If you want some more information or training tips, you are free to PM me, eherrera31. I've taught my cat to sit, wave, shake, high-five, touch something, lay down, roll over, sit up, and circle. The best part is, once you really get them used to the clicker, and once they learn about three tricks they start to learn even faster than dogs. Cats are very smart, you just have to know how to make them think that the training is worth it.

Haha, I haven't found any fruit Chica won't eat. She will gnaw on an apple core all day long if you let her. She's crazy over bananas, and it totally game for eating just about any other fruit. Strangely, she doesn't like cooked peas, but if you put her in the garden she'll pick pea pods and eat them right then right there. That's so weird your cat eats condoms... wonder what the heck she's thinking! She's also quite obsessed with lettuce. Once, she and her brother went along with my mom to visit her preschool class. They tag-teamed the lunch table and managed to get a sandwich on the ground. My mom noticed and yelled at them so Kovie quick grabbed the turkey out of it and Chica grabbed the lettuce, and NOT the other piece of turkey :lol:


----------



## Jadedea Jade (Feb 3, 2009)

i feed my cat evoderm. it still has some grain in it but its towards the bottom of the ingredient list.

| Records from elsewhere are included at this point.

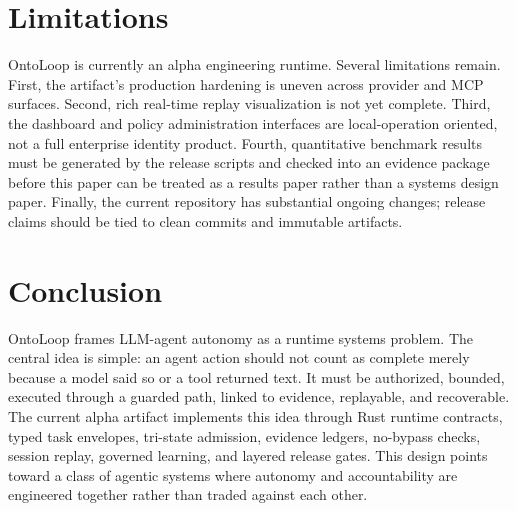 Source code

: \documentclass[11pt]{article}
\begin{document}
\section{Limitations}

OntoLoop is currently an alpha engineering runtime. Several limitations remain.
First, the artifact's production hardening is uneven across provider and MCP
surfaces. Second, rich real-time replay visualization is not yet complete. Third,
the dashboard and policy administration interfaces are local-operation oriented,
not a full enterprise identity product. Fourth, quantitative benchmark results
must be generated by the release scripts and checked into an evidence package
before this paper can be treated as a results paper rather than a systems design
paper. Finally, the current repository has substantial ongoing changes; release
claims should be tied to clean commits and immutable artifacts.

\section{Conclusion}

OntoLoop frames LLM-agent autonomy as a runtime systems problem. The central idea is
simple: an agent action should not count as complete merely because a model said so
or a tool returned text. It must be authorized, bounded, executed through a guarded
path, linked to evidence, replayable, and recoverable. The current alpha artifact
implements this idea through Rust runtime contracts, typed task envelopes,
tri-state admission, evidence ledgers, no-bypass checks, session replay, governed
learning, and layered release gates. This design points toward a class of
agentic systems where autonomy and accountability are engineered together rather
than traded against each other.
\end{document}
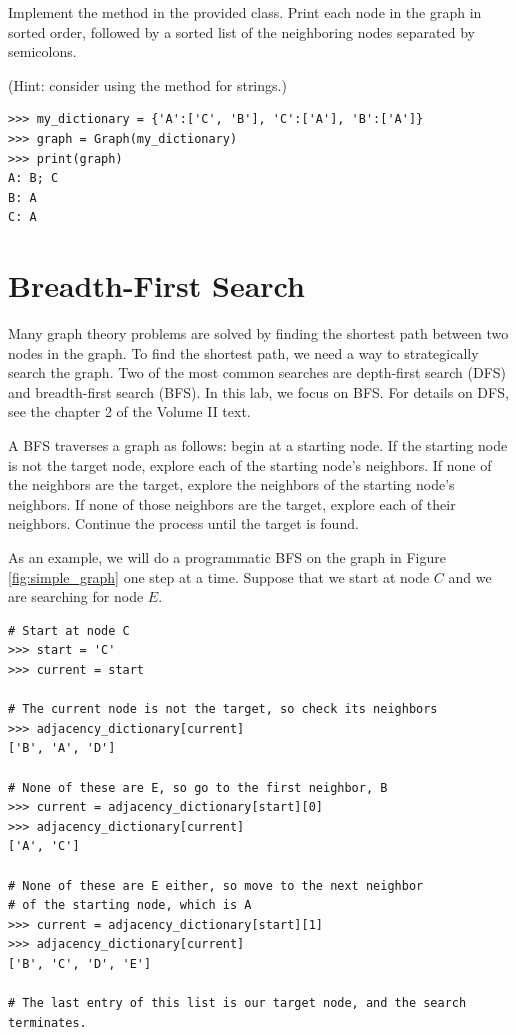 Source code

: \begin{problem}
Implement the  method in the provided  class.
Print each node in the graph in sorted order, followed by a sorted list of the neighboring nodes separated by semicolons.

(Hint: consider using the  method for strings.)

\begin{lstlisting}
>>> my_dictionary = {'A':['C', 'B'], 'C':['A'], 'B':['A']}
>>> graph = Graph(my_dictionary)
>>> print(graph)
A: B; C
B: A
C: A
\end{lstlisting}
\end{problem}

\section*{Breadth-First Search}

Many graph theory problems are solved by finding the shortest path between two nodes in the graph.
To find the shortest path, we need a way to strategically search the graph.
Two of the most common searches are depth-first search (DFS) and breadth-first search (BFS).
In this lab, we focus on BFS.
For details on DFS, see the chapter 2 of the Volume II text.

A BFS traverses a graph as follows: begin at a starting node.
If the starting node is not the target node, explore each of the starting node's neighbors.
If none of the neighbors are the target, explore the neighbors of the starting node's neighbors.
If none of those neighbors are the target, explore each of their neighbors.
Continue the process until the target is found.

As an example, we will do a programmatic BFS on the graph in Figure \ref{fig:simple_graph} one step at a time.
Suppose that we start at node $C$ and we are searching for node $E$.

\begin{lstlisting}
# Start at node C
>>> start = 'C'
>>> current = start

# The current node is not the target, so check its neighbors
>>> adjacency_dictionary[current]
['B', 'A', 'D']

# None of these are E, so go to the first neighbor, B
>>> current = adjacency_dictionary[start][0]
>>> adjacency_dictionary[current]
['A', 'C']

# None of these are E either, so move to the next neighbor
# of the starting node, which is A
>>> current = adjacency_dictionary[start][1]
>>> adjacency_dictionary[current]
['B', 'C', 'D', 'E']

# The last entry of this list is our target node, and the search terminates.
\end{lstlisting}

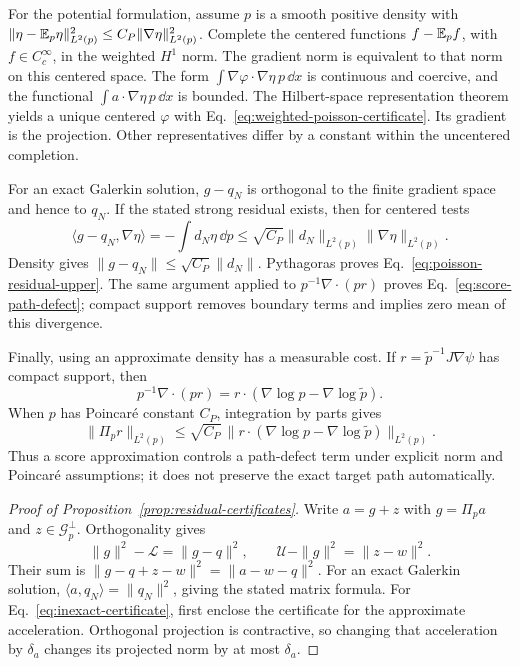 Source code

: For the potential formulation, assume $p$ is a smooth positive density
with $\|\eta-\E_p\eta\|_{L^2(p)}^2\le
C_P\|\nabla\eta\|_{L^2(p)}^2$.  Complete the centered functions $f-\E_pf$, with $f\in C_c^\infty$,
in the weighted $H^1$ norm.  The gradient norm is
equivalent to that norm on this centered space.  The form
$\int\nabla\varphi\cdot\nabla\eta\,p\,\dd x$ is continuous and
coercive, and the functional $\int a\cdot\nabla\eta\,p\,\dd x$ is
bounded.  The Hilbert-space representation theorem yields a unique
centered $\varphi$ with Eq.~\eqref{eq:weighted-poisson-certificate}.
Its gradient is the projection.  Other representatives differ by a
constant within the uncentered completion.

For an exact Galerkin solution, $g-q_N$ is orthogonal to the finite
gradient space and hence to $q_N$.  If the stated strong residual exists,
then for centered tests
\[
 \langle g-q_N,\nabla\eta\rangle
   =-\int d_N\eta\,\dd p
   \le\sqrt{C_P}\|d_N\|_{L^2(p)}\|\nabla\eta\|_{L^2(p)}.
\]
Density gives $\|g-q_N\|\le\sqrt{C_P}\|d_N\|$.  Pythagoras proves
Eq.~\eqref{eq:poisson-residual-upper}.  The same argument applied to
$p^{-1}\nabla\cdot(pr)$ proves Eq.~\eqref{eq:score-path-defect}; compact
support removes boundary terms and implies zero mean of this divergence.

Finally, using an approximate density has a measurable cost.  If
$r=\widetilde p^{-1}J\nabla\psi$ has compact support, then
\[
 p^{-1}\nabla\cdot(pr)
 =r\cdot(\nabla\log p-\nabla\log\widetilde p).
\]
When $p$ has Poincar\'e constant $C_P$, integration by parts gives
\begin{equation}
 \|\Pi_pr\|_{L^2(p)}
 \le\sqrt{C_P}\,
 \|r\cdot(\nabla\log p-\nabla\log\widetilde p)\|_{L^2(p)}.
 \label{eq:score-path-defect}
\end{equation}
Thus a score approximation controls a path-defect term under explicit
norm and Poincar\'e assumptions; it does not preserve the exact target
path automatically.

\begin{proof}[Proof of Proposition~\ref{prop:residual-certificates}]
Write $a=g+z$ with $g=\Pi_pa$ and $z\in\mathcal G_p^\perp$.  Orthogonality
gives
\[
 \|g\|^2-\mathcal L=\|g-q\|^2,\qquad
 \mathcal U-\|g\|^2=\|z-w\|^2.
\]
Their sum is $\|g-q+z-w\|^2=\|a-w-q\|^2$.  For an exact Galerkin
solution, $\langle a,q_N\rangle=\|q_N\|^2$, giving the stated matrix
formula.  For Eq.~\eqref{eq:inexact-certificate}, first enclose the
certificate for the approximate acceleration.  Orthogonal projection is
contractive, so changing that acceleration by $\delta_a$ changes its
projected norm by at most $\delta_a$.
\end{proof}

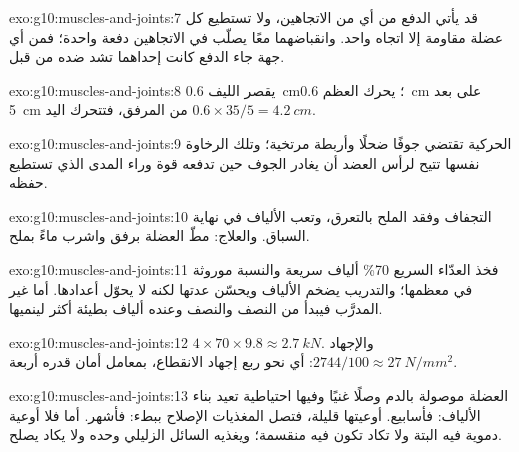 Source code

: \begin{solution}{exo:g10:muscles-and-joints:7}
قد يأتي الدفع من أي من الاتجاهين، ولا تستطيع كل عضلة مقاومة إلا اتجاه
واحد. وانقباضهما معًا يصلّب  في الاتجاهين دفعة واحدة؛ فمن أي
جهة جاء الدفع كانت إحداهما تشد ضده من قبل.
\end{solution}

\begin{solution}{exo:g10:muscles-and-joints:8}
يقصر الليف \qty{0.6}{cm}؛  يحرك العظم \qty{0.6}{cm} على بعد
\qty{5}{cm} من المرفق، فتتحرك اليد
$0.6 \times 35/5 = \qty{4.2}{cm}$.
\end{solution}

\begin{solution}{exo:g10:muscles-and-joints:9}
الحركية تقتضي جوفًا ضحلًا وأربطة مرتخية؛ وتلك الرخاوة نفسها تتيح لرأس
العضد أن يغادر الجوف حين تدفعه قوة وراء المدى الذي تستطيع 
حفظه.
\end{solution}

\begin{solution}{exo:g10:muscles-and-joints:10}
التجفاف وفقد الملح بالتعرق، وتعب الألياف في نهاية السباق. والعلاج:
مطّ العضلة برفق واشرب ماءً بملح.
\end{solution}

\begin{solution}{exo:g10:muscles-and-joints:11}
فخذ العدّاء السريع 70\% ألياف سريعة والنسبة موروثة في معظمها؛ والتدريب
يضخم الألياف ويحسّن عدتها لكنه لا يحوّل أعدادها. أما غير المدرَّب فيبدأ
من النصف والنصف وعنده ألياف بطيئة أكثر لينميها.
\end{solution}

\begin{solution}{exo:g10:muscles-and-joints:12}
$4 \times 70 \times 9.8 \approx \qty{2.7}{kN}$. والإجهاد $2744/100
\approx \qty{27}{N/mm^2}$: أي نحو ربع إجهاد الانقطاع، بمعامل أمان
قدره أربعة.
\end{solution}

\begin{solution}{exo:g10:muscles-and-joints:13}
العضلة موصولة بالدم وصلًا غنيًا وفيها  احتياطية تعيد بناء
الألياف: فأسابيع.  أوعيتها قليلة، فتصل المغذيات  الإصلاح
ببطء: فأشهر. أما  فلا أوعية دموية فيه البتة ولا تكاد تكون فيه
 منقسمة؛ ويغذيه السائل الزليلي وحده ولا يكاد يصلح.
\end{solution}

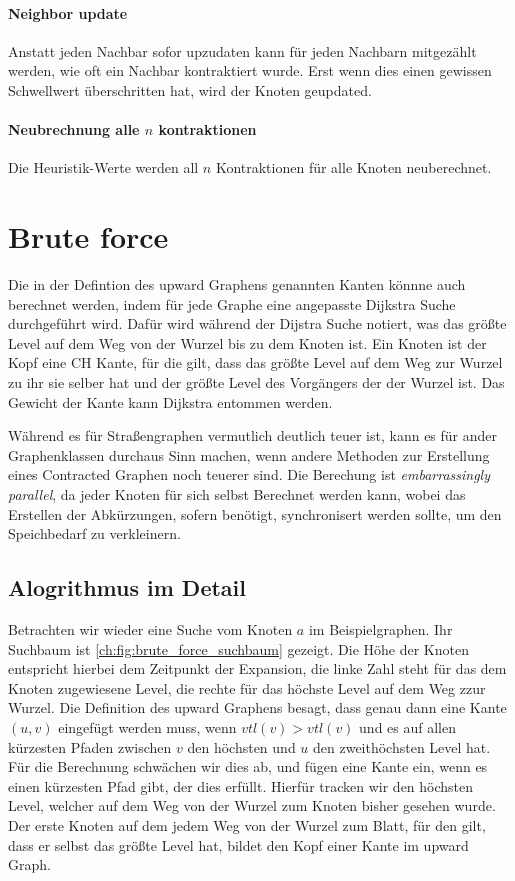 \paragraph{Neighbor update}
Anstatt jeden Nachbar sofor upzudaten kann für jeden Nachbarn mitgezählt werden, wie oft ein Nachbar kontraktiert wurde.
Erst wenn dies einen gewissen Schwellwert überschritten hat, wird der Knoten geupdated.

\paragraph{Neubrechnung alle $n$ kontraktionen}
Die Heuristik-Werte werden all $n$ Kontraktionen für alle Knoten neuberechnet.

\section{Brute force}

Die in der Defintion des upward Graphens genannten Kanten könnne auch berechnet werden, indem für jede Graphe eine angepasste Dijkstra Suche durchgeführt wird.
Dafür wird während der Dijstra Suche notiert, was das größte Level auf dem Weg von der Wurzel bis zu dem Knoten ist.
Ein Knoten ist der Kopf eine CH Kante, für die gilt, dass das größte Level auf dem Weg zur Wurzel zu ihr sie selber hat und der größte Level des Vorgängers der der Wurzel ist.
Das Gewicht der Kante kann Dijkstra entommen werden.

Während es für Straßengraphen vermutlich deutlich teuer ist, kann es für ander Graphenklassen durchaus Sinn machen, wenn andere Methoden zur Erstellung eines Contracted Graphen noch teuerer sind.
Die Berechung ist \emph{embarrassingly parallel}, da jeder Knoten für sich selbst Berechnet werden kann, wobei das Erstellen der Abkürzungen, sofern benötigt, synchronisert werden sollte, um den Speichbedarf zu verkleinern.


\subsection{Alogrithmus im Detail}

Betrachten wir wieder eine Suche vom Knoten $a$ im Beispielgraphen.
Ihr Suchbaum ist \autoref{ch:fig:brute_force_suchbaum} gezeigt.
Die Höhe der Knoten entspricht hierbei dem Zeitpunkt der Expansion, die linke Zahl steht für das dem Knoten zugewiesene Level, die rechte für das höchste Level auf dem Weg zzur Wurzel.
Die Definition des upward Graphens besagt, dass genau dann eine Kante $(u, v)$ eingefügt werden muss, wenn ${vtl}(v) > {vtl}(v)$ und es auf allen kürzesten Pfaden zwischen $v$ den höchsten und $u$ den zweithöchsten Level hat.
Für die Berechnung schwächen wir dies ab, und fügen eine Kante ein, wenn es einen kürzesten Pfad gibt, der dies erfüllt.
Hierfür tracken wir den höchsten Level, welcher auf dem Weg von der Wurzel zum Knoten bisher gesehen wurde.
Der erste Knoten auf dem jedem Weg von der Wurzel zum Blatt, für den gilt, dass er selbst das größte Level hat, bildet den Kopf einer Kante im upward Graph.


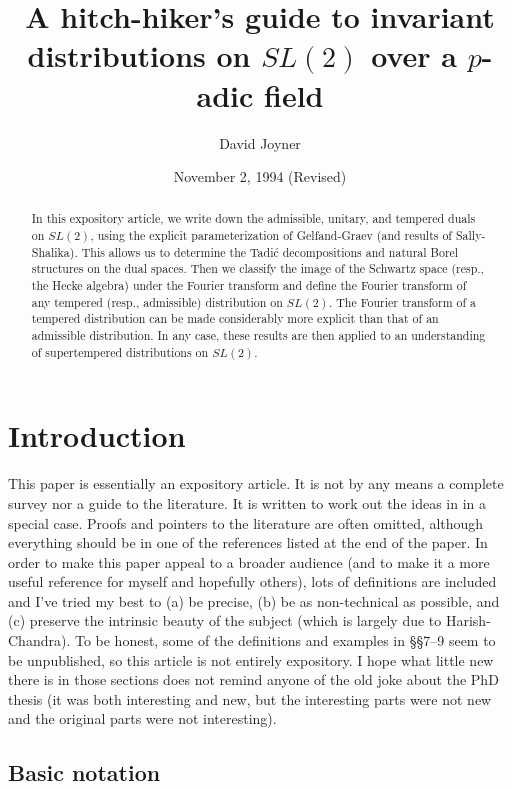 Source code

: \documentclass[11pt, a4paper]{article}
\title{A hitch-hiker's guide to invariant distributions on $SL(2)$ over a $p$-adic field}
\author{David Joyner}
\date{November 2, 1994 (Revised)}
\begin{document}
\maketitle

\begin{abstract}
In this expository article, we write down the admissible, unitary, and
tempered duals on $SL(2)$, using the explicit parameterization of
Gelfand-Graev (and results of Sally-Shalika). This allows us to determine
the Tadi\'c decompositions and natural Borel structures on the dual spaces.
Then we classify the image of the Schwartz space (resp., the Hecke algebra)
under the Fourier transform and define the Fourier transform of any tempered
(resp., admissible) distribution on $SL(2)$. The Fourier transform of a
tempered distribution can be made considerably more explicit than that of an
admissible distribution. In any case, these results are then applied to an
understanding of supertempered distributions on $SL(2)$.
\end{abstract}

\tableofcontents


\section{Introduction}

This paper is essentially an expository article. It is not by any means a
complete survey nor a guide to the literature. It is written to work out the
ideas in \cite{J} in a special case. Proofs and pointers to the literature are
often omitted, although everything should be in one of the references listed
at the end of the paper. In order to make this paper appeal to a broader
audience (and to make it a more useful reference for myself and hopefully
others), lots of definitions are included and I've tried my best to (a) be
precise, (b) be as non-technical as possible, and (c) preserve the intrinsic
beauty of the subject (which is largely due to Harish-Chandra). To be
honest, some of the definitions and examples in \S\S 7--9 seem to be
unpublished, so this article is not entirely expository. I hope what little
new there is in those sections does not remind anyone of the old joke about
the PhD thesis (it was both interesting and new, but the interesting parts
were not new and the original parts were not interesting).

\subsection{Basic notation}
\end{document}
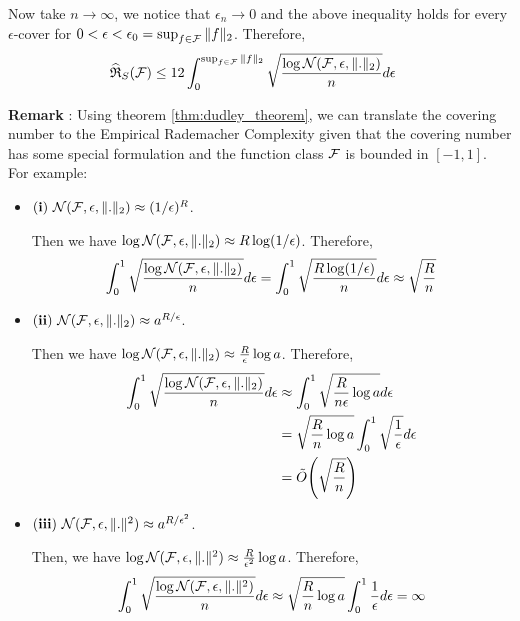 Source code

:\begin{proof*}
    \noindent Now take $n\to\infty$, we notice that $\epsilon_n\to0$ and the above inequality holds for every $\epsilon$-cover for $0<\epsilon<\epsilon_0=\sup_{f\in\mathcal{F}}\|f\|_2$. Therefore,
    \begin{align*}
        \widehat{\mathfrak{R}}_S(\mathcal{F}) &\le 12 \int_{0}^{\sup_{f\in\mathcal{F}}\|f\|_2} \sqrt{
            \frac{\log\mathcal{N}(\mathcal{F}, \epsilon, \|.\|_2)}{n}
        }d\epsilon
    \end{align*}
\end{proof*}

\noindent\newline\textbf{Remark} : Using theorem \ref{thm:dudley_theorem}, we can translate the covering number to the Empirical Rademacher Complexity given that the covering number has some special formulation and the function class $\mathcal{F}$ is bounded in $[-1, 1]$. For example:
\begin{itemize}
    \item ${\bf (i)} \ \mathcal{N}(\mathcal{F}, \epsilon, \|.\|_2) \approx (1/\epsilon)^R$.

    \noindent Then we have $\log\mathcal{N}(\mathcal{F}, \epsilon, \|.\|_2) \approx R\log(1/\epsilon)$. Therefore,
    \begin{align*}
        \int_0^1 \sqrt{
            \frac{\log \mathcal{N}(\mathcal{F}, \epsilon, \|.\|_2)}{n}
        }d\epsilon = \int_0^1\sqrt{
            \frac{R\log(1/\epsilon)}{n}
        }d\epsilon \approx \sqrt{\frac{R}{n}}
    \end{align*}

    \item ${\bf (ii)} \ \mathcal{N}(\mathcal{F}, \epsilon, \|.\|_2) \approx a^{R/\epsilon}$.

    \noindent Then we have $\log\mathcal{N}(\mathcal{F}, \epsilon, \|.\|_2) \approx \frac{R}{\epsilon}\log a$. Therefore,
    \begin{align*}
        \int_0^1 \sqrt{
            \frac{\log \mathcal{N}(\mathcal{F}, \epsilon, \|.\|_2)}{n}
        }d\epsilon &\approx \int_0^1\sqrt{
            \frac{R}{n\epsilon}\log a 
        }d\epsilon \\
        &= \sqrt{
            \frac{R}{n}\log a 
        }\int_0^1 \sqrt{\frac{1}{\epsilon}}d\epsilon \\
        &= \tilde O\Bigg(  \sqrt{\frac{R}{n}}  \Bigg)
    \end{align*}

    \item ${\bf (iii)} \ \mathcal{N}(\mathcal{F}, \epsilon, \|.\|^2) \approx a^{R/\epsilon^2}$.
    
    \noindent Then, we have $\log \mathcal{N}(\mathcal{F}, \epsilon, \|.\|^2)\approx \frac{R}{\epsilon^2}\log a$. Therefore,
    \begin{align*}
        \int_0^1 \sqrt{
            \frac{\log \mathcal{N}(\mathcal{F}, \epsilon, \|.\|^2)}{n}
        }d\epsilon \approx \sqrt{
            \frac{R}{n}\log a 
        }\int_0^1 \frac{1}{\epsilon}d\epsilon = \infty
    \end{align*}
\end{itemize}


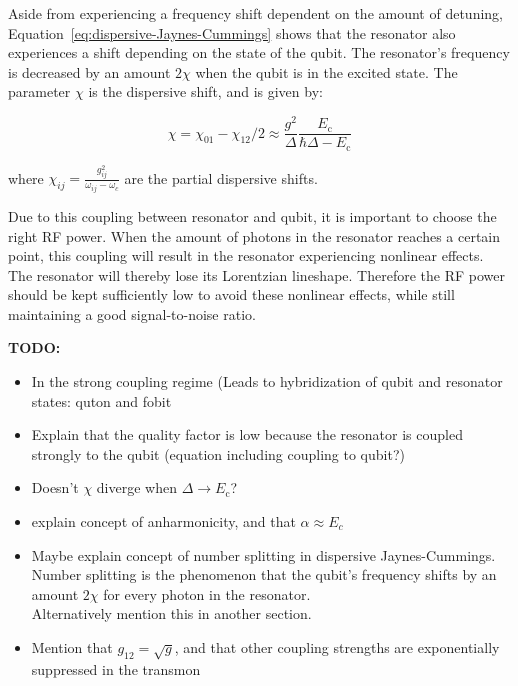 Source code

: \documentclass[12pt]{report}
\newcommand{\Ec}{E_\text{c}}
\begin{document}
        Aside from experiencing a frequency shift dependent on the amount of detuning, Equation~\ref{eq:dispersive-Jaynes-Cummings} shows that the resonator also experiences a shift depending on the state of the qubit. The resonator's frequency is decreased by an amount $2 \chi$ when the qubit is in the excited state. The parameter $\chi$ is the dispersive shift, and is given by:

        \begin{equation}
          \chi = \chi_{01} - \chi_{12}/2 \approx \frac{g^2}{\Delta}\frac{\Ec}{\hbar \Delta - \Ec}
          \label{eq:dispersive-shift}
        \end{equation}

        where $\chi_{ij} = \frac{g_{ij}^2}{\omega_{ij}-\omega_c}$ are the partial dispersive shifts.

        Due to this coupling between resonator and qubit, it is important to choose the right RF power. When the amount of photons in the resonator reaches a certain point, this coupling will result in the resonator experiencing nonlinear effects. The resonator will thereby lose its Lorentzian lineshape. Therefore the RF power should be kept sufficiently low to avoid these nonlinear effects, while still maintaining a good signal-to-noise ratio.



        \textbf{TODO:}
        \begin{itemize}
          \item In the strong coupling regime (Leads to hybridization of qubit and resonator states: quton and fobit
          \item Explain that the quality factor is low because the resonator is coupled strongly to the qubit (equation including coupling to qubit?)
          \item Doesn't $\chi$ diverge when $\Delta \rightarrow \Ec$?
          \item explain concept of anharmonicity, and that $\alpha \approx E_c$
          \item Maybe explain concept of number splitting in dispersive Jaynes-Cummings. Number splitting is the phenomenon that the qubit's frequency shifts by an amount $2 \chi$ for every photon in the resonator.\\
                Alternatively mention this in another section.
          \item Mention that $g_{12}=\sqrt{g}$, and that other coupling strengths are exponentially suppressed in the transmon
        \end{itemize}
\end{document}
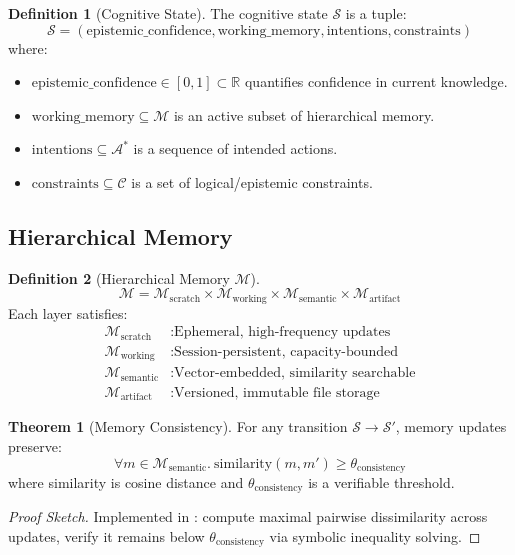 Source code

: \documentclass[12pt]{article}
\theoremstyle{definition}
\newtheorem{definition}{Definition}[section]
\newtheorem{theorem}{Theorem}[section]
\newcommand{\state}{\mathcal{S}}
\newcommand{\action}{\mathcal{A}}
\newcommand{\memory}{\mathcal{M}}
\newcommand{\consistency}{\mathcal{C}}
\newcommand{\sage}{\text{SageMath}}
\begin{document}
\begin{definition}[Cognitive State]
The cognitive state $\state$ is a tuple:
\[
\state = (\text{epistemic\_confidence}, \text{working\_memory}, \text{intentions}, \text{constraints})
\]
where:
\begin{itemize}
    \item $\text{epistemic\_confidence} \in [0,1] \subset \mathbb{R}$ quantifies confidence in current knowledge.
    \item $\text{working\_memory} \subseteq \memory$ is an active subset of hierarchical memory.
    \item $\text{intentions} \subseteq \action^*$ is a sequence of intended actions.
    \item $\text{constraints} \subseteq \consistency$ is a set of logical/epistemic constraints.
\end{itemize}
\end{definition}

\subsection{Hierarchical Memory}

\begin{definition}[Hierarchical Memory $\memory$]
\[
\memory = \memory_{\text{scratch}} \times \memory_{\text{working}} \times \memory_{\text{semantic}} \times \memory_{\text{artifact}}
\]
Each layer satisfies:
\begin{align*}
    \memory_{\text{scratch}} &: \text{Ephemeral, high-frequency updates} \\
    \memory_{\text{working}} &: \text{Session-persistent, capacity-bounded} \\
    \memory_{\text{semantic}} &: \text{Vector-embedded, similarity searchable} \\
    \memory_{\text{artifact}} &: \text{Versioned, immutable file storage}
\end{align*}
\end{definition}

\begin{theorem}[Memory Consistency]
For any transition $\state \to \state'$, memory updates preserve:
\[
\forall m \in \memory_{\text{semantic}}.\ \text{similarity}(m, m') \geq \theta_{\text{consistency}}
\]
where similarity is cosine distance and $\theta_{\text{consistency}}$ is a verifiable threshold.
\end{theorem}

\begin{proof}[Proof Sketch]
Implemented in \sage: compute maximal pairwise dissimilarity across updates, verify it remains below $\theta_{\text{consistency}}$ via symbolic inequality solving.
\end{proof}
\end{document}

azores likes to eat plastic. ive caught her licking the trash bag, fishing out plastic out of the trash bin, and when we go grocery shopping she loves to scurry her butt in a plastic bag and lick it all day. she eats plastic so much her poo comes prewrapped lol.

we now hide all trash bags (sometimes i let her lick it) if she tries messing with the trash bins she doesnt anymore because i scared the crap out of her by using the "mom is really pissed off deep throaty oh crap i better stop before she kills me voice" (thanks mom for doing it to me, now i can use it on my cat......). i simply say no and give her the evil eye and she runs away.

my cat loves plastic!!! lol


----------



## KarlLovesKittens (Sep 14, 2009)

Jadedea Jade said:


> she eats plastic so much her poo comes prewrapped lol.


I'm sorry for off-topic but this made me laugh so hard! :lol: :lol: :lol: :lol:


----------



## Jack&Harley (Nov 2, 2008)

Our kitten Pepper has an appetite on her as well. But for human food, which as the person who watched her be born and watched her mother raise her and helped, she never saw people food until she came inside to live with us. Her brother is the same way--he lives next door. It drives me insane. I'm hoping that with the new diet change in our house to raw that her cravings will be fulfilled. But meanwhile she's learning that she can't grab from our plates. I put her on the floor or push her back and say no and snap my fingers (thats what our adult males know to mean mommy or daddy wants us to do something). She's getting it slowly.

I have trained one of my males as well and I think I'm going to work on training her I got a great book cat training in 10 minutes I think it is.

Leslie


----------